Copy all lines in the material holding the string "frequentie".

*** Opening of TASK INPUT ***

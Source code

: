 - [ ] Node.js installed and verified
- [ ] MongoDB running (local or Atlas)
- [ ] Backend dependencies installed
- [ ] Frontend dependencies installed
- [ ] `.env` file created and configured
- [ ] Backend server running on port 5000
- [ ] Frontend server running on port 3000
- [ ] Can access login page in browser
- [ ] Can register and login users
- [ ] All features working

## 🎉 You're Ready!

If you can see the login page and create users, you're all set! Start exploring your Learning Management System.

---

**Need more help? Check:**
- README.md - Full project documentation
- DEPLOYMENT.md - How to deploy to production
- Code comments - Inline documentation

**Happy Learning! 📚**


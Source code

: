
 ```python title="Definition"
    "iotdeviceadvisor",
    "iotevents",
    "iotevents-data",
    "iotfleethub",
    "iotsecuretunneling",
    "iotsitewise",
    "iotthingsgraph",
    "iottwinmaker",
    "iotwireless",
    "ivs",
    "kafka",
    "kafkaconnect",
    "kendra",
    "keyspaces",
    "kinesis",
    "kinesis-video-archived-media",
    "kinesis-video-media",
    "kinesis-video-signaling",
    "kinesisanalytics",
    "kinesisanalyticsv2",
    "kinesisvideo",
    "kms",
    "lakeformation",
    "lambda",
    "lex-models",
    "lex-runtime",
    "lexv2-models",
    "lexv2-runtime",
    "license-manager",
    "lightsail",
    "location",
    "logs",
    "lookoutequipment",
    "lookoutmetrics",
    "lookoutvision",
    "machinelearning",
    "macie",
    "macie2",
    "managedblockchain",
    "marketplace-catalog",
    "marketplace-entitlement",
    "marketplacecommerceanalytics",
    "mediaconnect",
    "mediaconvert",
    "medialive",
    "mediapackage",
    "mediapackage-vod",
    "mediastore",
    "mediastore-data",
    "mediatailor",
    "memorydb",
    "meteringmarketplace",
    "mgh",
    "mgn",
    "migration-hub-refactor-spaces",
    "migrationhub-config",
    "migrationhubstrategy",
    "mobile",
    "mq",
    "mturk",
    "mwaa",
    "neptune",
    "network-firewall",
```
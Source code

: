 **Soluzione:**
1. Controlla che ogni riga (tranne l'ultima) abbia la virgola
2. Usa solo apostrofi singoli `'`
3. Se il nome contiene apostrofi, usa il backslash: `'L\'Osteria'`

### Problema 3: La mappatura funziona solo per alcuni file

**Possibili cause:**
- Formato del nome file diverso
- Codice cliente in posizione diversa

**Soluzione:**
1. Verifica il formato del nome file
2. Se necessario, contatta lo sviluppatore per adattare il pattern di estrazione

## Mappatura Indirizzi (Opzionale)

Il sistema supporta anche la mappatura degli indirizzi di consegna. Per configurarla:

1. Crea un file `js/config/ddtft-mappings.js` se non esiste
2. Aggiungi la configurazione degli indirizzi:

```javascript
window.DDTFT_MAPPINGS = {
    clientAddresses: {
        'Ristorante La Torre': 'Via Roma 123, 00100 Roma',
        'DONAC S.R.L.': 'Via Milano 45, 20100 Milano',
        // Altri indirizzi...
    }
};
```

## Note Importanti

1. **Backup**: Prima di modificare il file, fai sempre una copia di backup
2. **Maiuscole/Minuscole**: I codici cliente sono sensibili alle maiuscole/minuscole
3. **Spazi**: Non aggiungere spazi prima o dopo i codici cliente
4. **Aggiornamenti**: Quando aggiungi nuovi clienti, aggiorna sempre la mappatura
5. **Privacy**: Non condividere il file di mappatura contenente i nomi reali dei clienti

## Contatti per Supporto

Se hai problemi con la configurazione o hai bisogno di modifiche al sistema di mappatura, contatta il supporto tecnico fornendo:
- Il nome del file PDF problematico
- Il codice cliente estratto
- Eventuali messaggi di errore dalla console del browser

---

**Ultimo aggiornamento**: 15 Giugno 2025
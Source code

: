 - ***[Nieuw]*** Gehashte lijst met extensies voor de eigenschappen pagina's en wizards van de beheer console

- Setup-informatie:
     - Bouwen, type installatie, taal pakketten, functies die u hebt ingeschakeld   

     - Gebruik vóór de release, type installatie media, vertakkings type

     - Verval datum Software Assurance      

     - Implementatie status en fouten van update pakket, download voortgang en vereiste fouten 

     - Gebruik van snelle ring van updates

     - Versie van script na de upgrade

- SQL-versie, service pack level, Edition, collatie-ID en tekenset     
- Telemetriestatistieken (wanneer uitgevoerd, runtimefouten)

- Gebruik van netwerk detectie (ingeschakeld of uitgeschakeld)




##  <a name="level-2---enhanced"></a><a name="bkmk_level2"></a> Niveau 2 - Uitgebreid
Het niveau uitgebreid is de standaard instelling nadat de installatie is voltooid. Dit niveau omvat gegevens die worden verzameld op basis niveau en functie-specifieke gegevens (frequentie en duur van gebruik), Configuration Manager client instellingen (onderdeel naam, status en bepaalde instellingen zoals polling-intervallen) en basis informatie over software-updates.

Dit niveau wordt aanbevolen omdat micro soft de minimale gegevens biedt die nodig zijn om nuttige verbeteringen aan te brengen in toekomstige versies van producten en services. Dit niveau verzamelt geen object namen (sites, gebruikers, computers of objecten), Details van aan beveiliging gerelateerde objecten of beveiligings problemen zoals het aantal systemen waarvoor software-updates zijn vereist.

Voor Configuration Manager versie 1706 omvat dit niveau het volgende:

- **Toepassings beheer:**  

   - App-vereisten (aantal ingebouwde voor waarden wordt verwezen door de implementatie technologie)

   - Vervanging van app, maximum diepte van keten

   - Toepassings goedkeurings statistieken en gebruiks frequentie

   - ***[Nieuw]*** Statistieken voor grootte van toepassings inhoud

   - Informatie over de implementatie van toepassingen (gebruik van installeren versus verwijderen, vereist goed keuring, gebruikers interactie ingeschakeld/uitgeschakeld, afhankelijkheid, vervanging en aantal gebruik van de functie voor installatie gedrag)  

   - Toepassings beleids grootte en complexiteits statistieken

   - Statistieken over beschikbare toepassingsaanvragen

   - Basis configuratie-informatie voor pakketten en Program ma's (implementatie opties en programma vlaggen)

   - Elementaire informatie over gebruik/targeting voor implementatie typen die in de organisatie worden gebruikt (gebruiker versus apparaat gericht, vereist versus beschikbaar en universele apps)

*** Close of TASK INPUT ***

### ANSWER
Het niveau uitgebreid is de standaard instelling nadat de installatie is voltooid. Dit niveau omvat gegevens die worden verzameld op basis niveau en functie-specifieke gegevens (frequentie en duur van gebruik), Configuration Manager client instellingen (onderdeel naam, status en bepaalde instellingen zoals polling-intervallen) en basis informatie over software-updates.
   - Toepassings goedkeurings statistieken en gebruiks frequentie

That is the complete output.